AIM OF THE TASK:
Return all lines from the entries below in which the word "SetAttachments" is present.
INPUT DATA Block Start
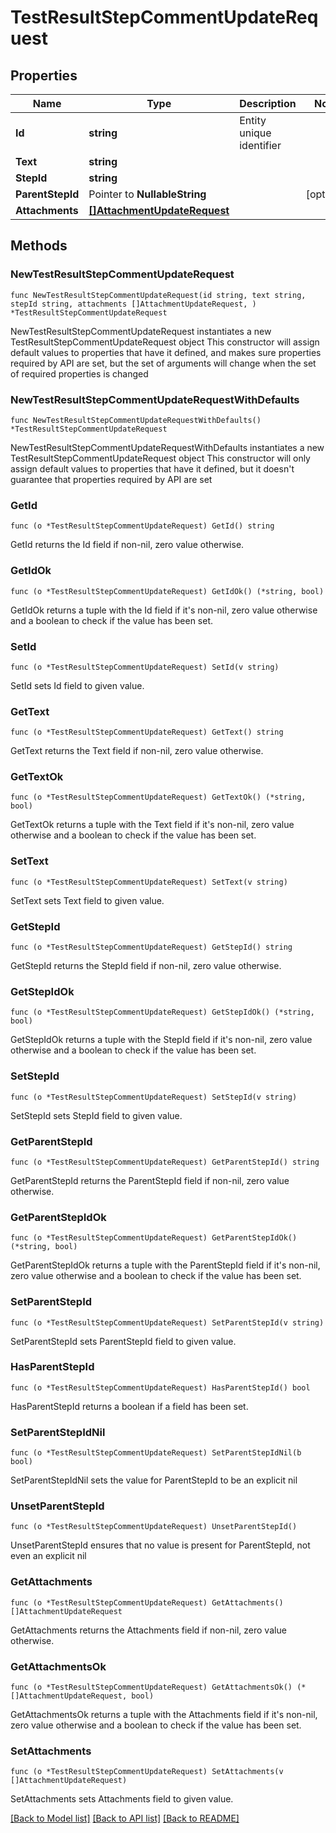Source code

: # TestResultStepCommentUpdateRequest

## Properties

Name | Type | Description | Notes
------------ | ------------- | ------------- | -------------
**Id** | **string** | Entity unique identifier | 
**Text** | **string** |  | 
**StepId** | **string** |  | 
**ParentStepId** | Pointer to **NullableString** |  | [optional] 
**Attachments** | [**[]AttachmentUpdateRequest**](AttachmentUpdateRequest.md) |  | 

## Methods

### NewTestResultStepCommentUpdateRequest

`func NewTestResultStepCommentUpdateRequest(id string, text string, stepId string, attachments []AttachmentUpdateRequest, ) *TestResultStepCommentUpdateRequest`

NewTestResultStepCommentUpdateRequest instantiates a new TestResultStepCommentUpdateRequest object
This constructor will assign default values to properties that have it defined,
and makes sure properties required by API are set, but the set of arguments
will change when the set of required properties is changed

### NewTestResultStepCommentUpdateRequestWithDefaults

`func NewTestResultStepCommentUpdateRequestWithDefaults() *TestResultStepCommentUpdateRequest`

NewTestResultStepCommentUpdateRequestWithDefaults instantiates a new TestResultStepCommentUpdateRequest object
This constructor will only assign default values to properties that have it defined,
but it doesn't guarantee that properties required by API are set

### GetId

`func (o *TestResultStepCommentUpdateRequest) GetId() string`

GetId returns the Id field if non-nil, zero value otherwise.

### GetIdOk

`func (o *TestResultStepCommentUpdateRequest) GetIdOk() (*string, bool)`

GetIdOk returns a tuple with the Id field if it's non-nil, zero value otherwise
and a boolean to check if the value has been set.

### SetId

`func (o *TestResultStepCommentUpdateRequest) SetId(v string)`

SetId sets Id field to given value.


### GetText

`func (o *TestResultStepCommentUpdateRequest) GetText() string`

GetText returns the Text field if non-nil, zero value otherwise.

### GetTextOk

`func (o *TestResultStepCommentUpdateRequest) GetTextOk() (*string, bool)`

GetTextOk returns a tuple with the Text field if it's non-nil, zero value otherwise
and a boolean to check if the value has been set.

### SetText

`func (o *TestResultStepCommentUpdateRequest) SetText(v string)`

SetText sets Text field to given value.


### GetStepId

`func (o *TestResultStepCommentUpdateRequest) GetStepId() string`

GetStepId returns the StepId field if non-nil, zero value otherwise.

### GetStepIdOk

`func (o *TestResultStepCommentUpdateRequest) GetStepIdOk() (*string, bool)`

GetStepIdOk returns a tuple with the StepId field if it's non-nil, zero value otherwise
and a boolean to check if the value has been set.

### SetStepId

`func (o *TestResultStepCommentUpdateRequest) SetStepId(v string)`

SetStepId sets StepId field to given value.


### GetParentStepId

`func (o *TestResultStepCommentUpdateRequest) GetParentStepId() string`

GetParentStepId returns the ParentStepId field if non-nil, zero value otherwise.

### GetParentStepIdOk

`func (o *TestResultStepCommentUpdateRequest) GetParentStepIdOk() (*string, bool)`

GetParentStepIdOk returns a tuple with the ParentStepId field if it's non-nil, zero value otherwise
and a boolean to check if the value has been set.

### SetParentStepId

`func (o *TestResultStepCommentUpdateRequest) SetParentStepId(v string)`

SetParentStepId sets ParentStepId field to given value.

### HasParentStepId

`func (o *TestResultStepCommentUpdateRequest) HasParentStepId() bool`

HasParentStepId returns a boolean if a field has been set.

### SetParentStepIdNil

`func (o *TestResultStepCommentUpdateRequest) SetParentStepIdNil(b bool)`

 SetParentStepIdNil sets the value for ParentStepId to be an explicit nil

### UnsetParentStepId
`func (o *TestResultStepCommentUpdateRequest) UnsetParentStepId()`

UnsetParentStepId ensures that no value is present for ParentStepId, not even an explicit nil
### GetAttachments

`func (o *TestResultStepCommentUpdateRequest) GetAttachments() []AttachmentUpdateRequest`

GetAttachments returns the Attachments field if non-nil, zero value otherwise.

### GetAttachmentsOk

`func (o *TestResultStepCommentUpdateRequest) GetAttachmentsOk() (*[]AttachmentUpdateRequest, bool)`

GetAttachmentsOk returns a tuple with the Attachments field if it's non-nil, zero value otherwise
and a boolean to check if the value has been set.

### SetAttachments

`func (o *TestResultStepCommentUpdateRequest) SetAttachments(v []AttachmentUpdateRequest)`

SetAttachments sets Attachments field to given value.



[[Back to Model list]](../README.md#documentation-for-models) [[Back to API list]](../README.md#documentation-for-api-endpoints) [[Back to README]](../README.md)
INPUT DATA Block End
WRITTEN RESPONSE:
### SetAttachments
`func (o *TestResultStepCommentUpdateRequest) SetAttachments(v []AttachmentUpdateRequest)`
SetAttachments sets Attachments field to given value.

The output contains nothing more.